▶ _TASK PROMPT_
Up to and including the line containing "your image bb", retype each line of the listing below exactly, beginning with the first.

▶ _DATA TO USE_

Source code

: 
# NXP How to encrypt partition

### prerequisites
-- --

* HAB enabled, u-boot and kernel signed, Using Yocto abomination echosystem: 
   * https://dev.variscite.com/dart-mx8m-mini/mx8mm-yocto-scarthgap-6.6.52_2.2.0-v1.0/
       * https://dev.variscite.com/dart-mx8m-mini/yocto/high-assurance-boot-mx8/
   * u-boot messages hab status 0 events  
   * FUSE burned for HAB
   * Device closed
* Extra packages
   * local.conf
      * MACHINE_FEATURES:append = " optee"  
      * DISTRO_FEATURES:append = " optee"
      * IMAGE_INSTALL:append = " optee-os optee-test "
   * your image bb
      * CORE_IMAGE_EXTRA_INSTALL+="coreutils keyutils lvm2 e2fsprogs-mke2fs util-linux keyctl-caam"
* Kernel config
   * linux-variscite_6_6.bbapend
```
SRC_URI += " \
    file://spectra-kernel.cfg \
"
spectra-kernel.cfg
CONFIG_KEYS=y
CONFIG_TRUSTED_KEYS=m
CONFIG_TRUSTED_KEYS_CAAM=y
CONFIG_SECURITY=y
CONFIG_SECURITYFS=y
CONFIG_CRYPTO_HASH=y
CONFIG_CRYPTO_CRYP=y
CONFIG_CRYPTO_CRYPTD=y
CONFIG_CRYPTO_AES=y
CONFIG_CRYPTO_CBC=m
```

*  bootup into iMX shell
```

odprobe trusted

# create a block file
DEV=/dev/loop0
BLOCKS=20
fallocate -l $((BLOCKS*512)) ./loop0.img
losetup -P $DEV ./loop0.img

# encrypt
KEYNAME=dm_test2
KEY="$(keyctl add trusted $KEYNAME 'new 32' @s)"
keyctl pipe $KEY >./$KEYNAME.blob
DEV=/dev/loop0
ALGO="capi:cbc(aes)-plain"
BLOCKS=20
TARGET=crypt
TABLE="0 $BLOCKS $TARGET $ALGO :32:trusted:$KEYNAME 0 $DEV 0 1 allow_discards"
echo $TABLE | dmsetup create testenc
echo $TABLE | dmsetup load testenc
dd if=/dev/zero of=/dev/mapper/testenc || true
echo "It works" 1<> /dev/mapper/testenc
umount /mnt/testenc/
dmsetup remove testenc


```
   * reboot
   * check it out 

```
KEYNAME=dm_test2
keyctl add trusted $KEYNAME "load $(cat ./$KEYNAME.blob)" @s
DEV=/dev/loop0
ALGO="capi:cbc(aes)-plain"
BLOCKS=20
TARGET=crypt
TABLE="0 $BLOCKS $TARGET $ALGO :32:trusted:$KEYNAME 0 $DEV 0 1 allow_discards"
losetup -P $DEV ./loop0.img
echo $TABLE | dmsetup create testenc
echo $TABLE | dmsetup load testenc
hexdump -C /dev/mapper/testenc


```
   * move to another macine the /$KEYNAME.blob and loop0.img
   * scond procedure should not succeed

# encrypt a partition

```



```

▶ _ANSWER SECTION_
Source code

: 
# NXP How to encrypt partition

### prerequisites
-- --

* HAB enabled, u-boot and kernel signed, Using Yocto abomination echosystem: 
   * https://dev.variscite.com/dart-mx8m-mini/mx8mm-yocto-scarthgap-6.6.52_2.2.0-v1.0/
       * https://dev.variscite.com/dart-mx8m-mini/yocto/high-assurance-boot-mx8/
   * u-boot messages hab status 0 events  
   * FUSE burned for HAB
   * Device closed
* Extra packages
   * local.conf
      * MACHINE_FEATURES:append = " optee"  
      * DISTRO_FEATURES:append = " optee"
      * IMAGE_INSTALL:append = " optee-os optee-test "
   * your image bb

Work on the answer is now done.